START Data for this exercise
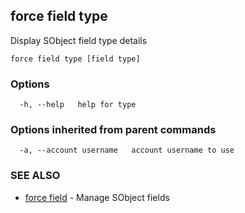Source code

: ## force field type

Display SObject field type details

```
force field type [field type]
```

### Options

```
  -h, --help   help for type
```

### Options inherited from parent commands

```
  -a, --account username   account username to use
```

### SEE ALSO

* [force field](force_field.md)	 - Manage SObject fields

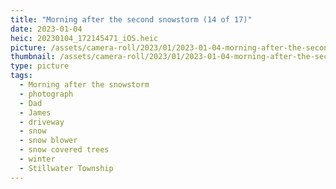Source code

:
 ```yaml
---
title: "Morning after the second snowstorm (14 of 17)"
date: 2023-01-04
heic: 20230104_172145471_iOS.heic
picture: /assets/camera-roll/2023/01/2023-01-04-morning-after-the-second-snowstorm-14/20230104_172145471_iOS.jpg
thumbnail: /assets/camera-roll/2023/01/2023-01-04-morning-after-the-second-snowstorm-14/20230104_172145471_iOS-thumbnail.jpg
type: picture
tags:
  - Morning after the snowstorm
  - photograph
  - Dad
  - James
  - driveway
  - snow
  - snow blower
  - snow covered trees
  - winter
  - Stillwater Township
---
```

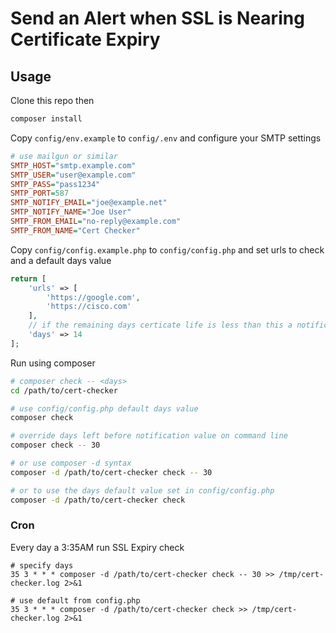 # Send an Alert when SSL is Nearing Certificate Expiry

## Usage

Clone this repo then
```sh
composer install
```

Copy `config/env.example` to `config/.env`  and configure your SMTP settings

```ini
# use mailgun or similar
SMTP_HOST="smtp.example.com"
SMTP_USER="user@example.com"
SMTP_PASS="pass1234"
SMTP_PORT=587
SMTP_NOTIFY_EMAIL="joe@example.net"
SMTP_NOTIFY_NAME="Joe User"
SMTP_FROM_EMAIL="no-reply@example.com"
SMTP_FROM_NAME="Cert Checker"
```

Copy `config/config.example.php` to `config/config.php` and set urls to check and a default days value

```php
return [
    'urls' => [
        'https://google.com',
        'https://cisco.com'
    ],
    // if the remaining days certicate life is less than this a notification will be sent
    'days' => 14
];
```

Run using composer

```sh
# composer check -- <days>
cd /path/to/cert-checker

# use config/config.php default days value
composer check

# override days left before notification value on command line
composer check -- 30
```



```sh
# or use composer -d syntax
composer -d /path/to/cert-checker check -- 30

# or to use the days default value set in config/config.php
composer -d /path/to/cert-checker check
```


### Cron

Every day a 3:35AM run SSL Expiry check

```
# specify days
35 3 * * * composer -d /path/to/cert-checker check -- 30 >> /tmp/cert-checker.log 2>&1

# use default from config.php
35 3 * * * composer -d /path/to/cert-checker check >> /tmp/cert-checker.log 2>&1
```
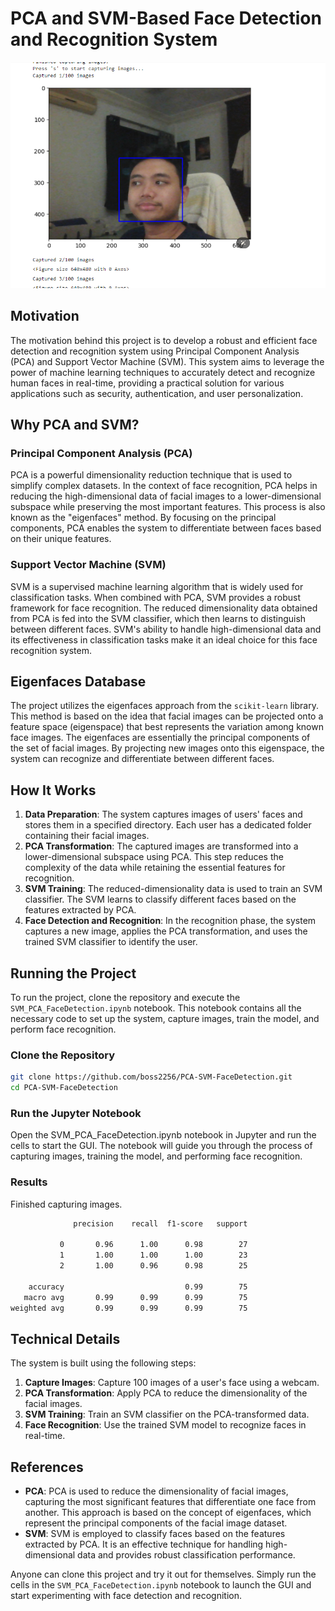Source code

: # PCA and SVM-Based Face Detection and Recognition System
![PCA Face](pca_face.png)

## Motivation
The motivation behind this project is to develop a robust and efficient face detection and recognition system using Principal Component Analysis (PCA) and Support Vector Machine (SVM). This system aims to leverage the power of machine learning techniques to accurately detect and recognize human faces in real-time, providing a practical solution for various applications such as security, authentication, and user personalization.

## Why PCA and SVM?
### Principal Component Analysis (PCA)
PCA is a powerful dimensionality reduction technique that is used to simplify complex datasets. In the context of face recognition, PCA helps in reducing the high-dimensional data of facial images to a lower-dimensional subspace while preserving the most important features. This process is also known as the "eigenfaces" method. By focusing on the principal components, PCA enables the system to differentiate between faces based on their unique features.

### Support Vector Machine (SVM)
SVM is a supervised machine learning algorithm that is widely used for classification tasks. When combined with PCA, SVM provides a robust framework for face recognition. The reduced dimensionality data obtained from PCA is fed into the SVM classifier, which then learns to distinguish between different faces. SVM's ability to handle high-dimensional data and its effectiveness in classification tasks make it an ideal choice for this face recognition system.

## Eigenfaces Database
The project utilizes the eigenfaces approach from the `scikit-learn` library. This method is based on the idea that facial images can be projected onto a feature space (eigenspace) that best represents the variation among known face images. The eigenfaces are essentially the principal components of the set of facial images. By projecting new images onto this eigenspace, the system can recognize and differentiate between different faces.

## How It Works
1. **Data Preparation**: The system captures images of users' faces and stores them in a specified directory. Each user has a dedicated folder containing their facial images.
2. **PCA Transformation**: The captured images are transformed into a lower-dimensional subspace using PCA. This step reduces the complexity of the data while retaining the essential features for recognition.
3. **SVM Training**: The reduced-dimensionality data is used to train an SVM classifier. The SVM learns to classify different faces based on the features extracted by PCA.
4. **Face Detection and Recognition**: In the recognition phase, the system captures a new image, applies the PCA transformation, and uses the trained SVM classifier to identify the user.

## Running the Project
To run the project, clone the repository and execute the `SVM_PCA_FaceDetection.ipynb` notebook. This notebook contains all the necessary code to set up the system, capture images, train the model, and perform face recognition.

### Clone the Repository
```sh
git clone https://github.com/boss2256/PCA-SVM-FaceDetection.git
cd PCA-SVM-FaceDetection
```

### Run the Jupyter Notebook
Open the SVM_PCA_FaceDetection.ipynb notebook in Jupyter and run the cells to start the GUI. The notebook will guide you through the process of capturing images, training the model, and performing face recognition.

### Results
Finished capturing images.
```sh
              precision    recall  f1-score   support

           0       0.96      1.00      0.98        27
           1       1.00      1.00      1.00        23
           2       1.00      0.96      0.98        25

    accuracy                           0.99        75
   macro avg       0.99      0.99      0.99        75
weighted avg       0.99      0.99      0.99        75

```

## Technical Details
The system is built using the following steps:

1. **Capture Images**: Capture 100 images of a user's face using a webcam.
2. **PCA Transformation**: Apply PCA to reduce the dimensionality of the facial images.
3. **SVM Training**: Train an SVM classifier on the PCA-transformed data.
4. **Face Recognition**: Use the trained SVM model to recognize faces in real-time.

## References
- **PCA**: PCA is used to reduce the dimensionality of facial images, capturing the most significant features that differentiate one face from another. This approach is based on the concept of eigenfaces, which represent the principal components of the facial image dataset.
- **SVM**: SVM is employed to classify faces based on the features extracted by PCA. It is an effective technique for handling high-dimensional data and provides robust classification performance.

Anyone can clone this project and try it out for themselves. Simply run the cells in the `SVM_PCA_FaceDetection.ipynb` notebook to launch the GUI and start experimenting with face detection and recognition.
END Data for this exercise
Task details >>
For the lines above, output exactly those from the line containing "2. **PCA Transformation**: The" through the line containing "## References", and skip the others.

Task response >>
2. **PCA Transformation**: The captured images are transformed into a lower-dimensional subspace using PCA. This step reduces the complexity of the data while retaining the essential features for recognition.
3. **SVM Training**: The reduced-dimensionality data is used to train an SVM classifier. The SVM learns to classify different faces based on the features extracted by PCA.
4. **Face Detection and Recognition**: In the recognition phase, the system captures a new image, applies the PCA transformation, and uses the trained SVM classifier to identify the user.

## Running the Project
To run the project, clone the repository and execute the `SVM_PCA_FaceDetection.ipynb` notebook. This notebook contains all the necessary code to set up the system, capture images, train the model, and perform face recognition.

### Clone the Repository
```sh
git clone https://github.com/boss2256/PCA-SVM-FaceDetection.git
cd PCA-SVM-FaceDetection
```

### Run the Jupyter Notebook
Open the SVM_PCA_FaceDetection.ipynb notebook in Jupyter and run the cells to start the GUI. The notebook will guide you through the process of capturing images, training the model, and performing face recognition.

### Results
Finished capturing images.
```sh
              precision    recall  f1-score   support

           0       0.96      1.00      0.98        27
           1       1.00      1.00      1.00        23
           2       1.00      0.96      0.98        25

    accuracy                           0.99        75
   macro avg       0.99      0.99      0.99        75
weighted avg       0.99      0.99      0.99        75

```

## Technical Details
The system is built using the following steps:

1. **Capture Images**: Capture 100 images of a user's face using a webcam.
2. **PCA Transformation**: Apply PCA to reduce the dimensionality of the facial images.
3. **SVM Training**: Train an SVM classifier on the PCA-transformed data.
4. **Face Recognition**: Use the trained SVM model to recognize faces in real-time.

## References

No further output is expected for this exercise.